Both iconic and memorable, this particular attack has left us with a lasting impression thanks to the German Federal Office for Information Security (BSI) investigating the case and publishing a detailed report on the attacker’s operating mode.
3- Ukrainian power station disabled
There are still many grey areas surrounding this cyber-attack which targeted the IvanoFrankivsk power station in West Ukraine on the 23rd of December last year.
We are still not aware of the exact details of the attack: information surrounding the incident is limited and documentation on the subject has not been made available. However, it appears that the attack was led by a group of Russian hackers, known as the Sandworm Team. The methods used in this particular cyber-attack are still to be confirmed. However, there do appear to be many similarities with methods used by the aforementioned suspected group, specifically the use of the Trojan horse « Black Energy » to put a « Wiper » known as Diskkill into the information system.
What is special about this specific « Wiper » is its ability to destroy server protocols and functions as well as wipe, or erase, the hard drive. This procedure could have instigated the shutdown of the power supply.
The result of this attack was quick to take effect: 80,000 homes were left without electricity. This incident has given us a taste of the potential consequences that cyber-attacks can have on industrial sites: Not only are onsite activities completely turned upside down, but populations are also directly impacted by the disruption.
4 – Jeep hijacked by hackers
Two American researchers and a journalist from the American magazine Wired recently proved that it’s possible to remotely take control of a connected vehicle. The researchers, from the comfort of their living rooms, hacked the control system of the Jeep being driven by the journalist. They were able to remotely take control of the vehicle using the Uconnect software connecting the Jeep to the Internet. They then went on to activate the ventilation system, radio and washer fluid, while the driver observed helplessly from behind the wheel.

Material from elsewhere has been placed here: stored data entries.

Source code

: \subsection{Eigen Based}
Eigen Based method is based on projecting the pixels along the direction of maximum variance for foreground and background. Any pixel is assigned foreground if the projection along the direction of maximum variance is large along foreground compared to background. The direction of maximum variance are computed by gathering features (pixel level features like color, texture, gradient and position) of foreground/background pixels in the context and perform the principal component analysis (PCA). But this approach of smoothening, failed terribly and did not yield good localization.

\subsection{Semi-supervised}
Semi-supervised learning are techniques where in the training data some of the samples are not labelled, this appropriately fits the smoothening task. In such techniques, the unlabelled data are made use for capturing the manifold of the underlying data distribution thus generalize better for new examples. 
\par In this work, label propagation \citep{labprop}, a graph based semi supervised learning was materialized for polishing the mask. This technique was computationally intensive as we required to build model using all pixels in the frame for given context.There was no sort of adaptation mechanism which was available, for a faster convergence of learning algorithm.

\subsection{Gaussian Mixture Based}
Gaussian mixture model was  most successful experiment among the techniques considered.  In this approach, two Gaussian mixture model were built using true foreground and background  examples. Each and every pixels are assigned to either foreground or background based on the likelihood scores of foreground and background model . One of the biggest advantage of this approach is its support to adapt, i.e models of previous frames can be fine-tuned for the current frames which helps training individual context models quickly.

The researchers even went as far as to stop the vehicle’s motor while the Jeep was speeding along the highway at 63 mph. A further example saw the braking system being switched off while in a parking lot and the hackers taking over the vehicle’s steering system.
The researchers and journalist wanted to use this exercise to show how vulnerable connected cars are when dealing with hackers. Furthermore, this case is a clear example of how industry players are faced with a range of different types of cyber-attacks to take into account. In this case, it isn’t just infrastructures that are the target: products are the main focus of the hackers attention. Manufacturers often think their products are protected because their product development is hidden. But « security by obscurity » and « security by air gap », which involves stopping hackers penetrating directly into the information systems, just aren’t enough. Cars are exposed to the same types of risks as other industries: In the past, these products were not linked to the Internet.
Now, both factories and vehicles are connected and, as a result, they are left vulnerable and in much need of efficient effective protection from cyber-attacks.
4 attacks, 4 motives, 4 operating models. Attacks are becoming more diverse, methods are continually evolving. While motives are often different, their impact is systematically dramatic. This is why we support raising awareness among industry players so that everyone can act to take precautions against such attacks.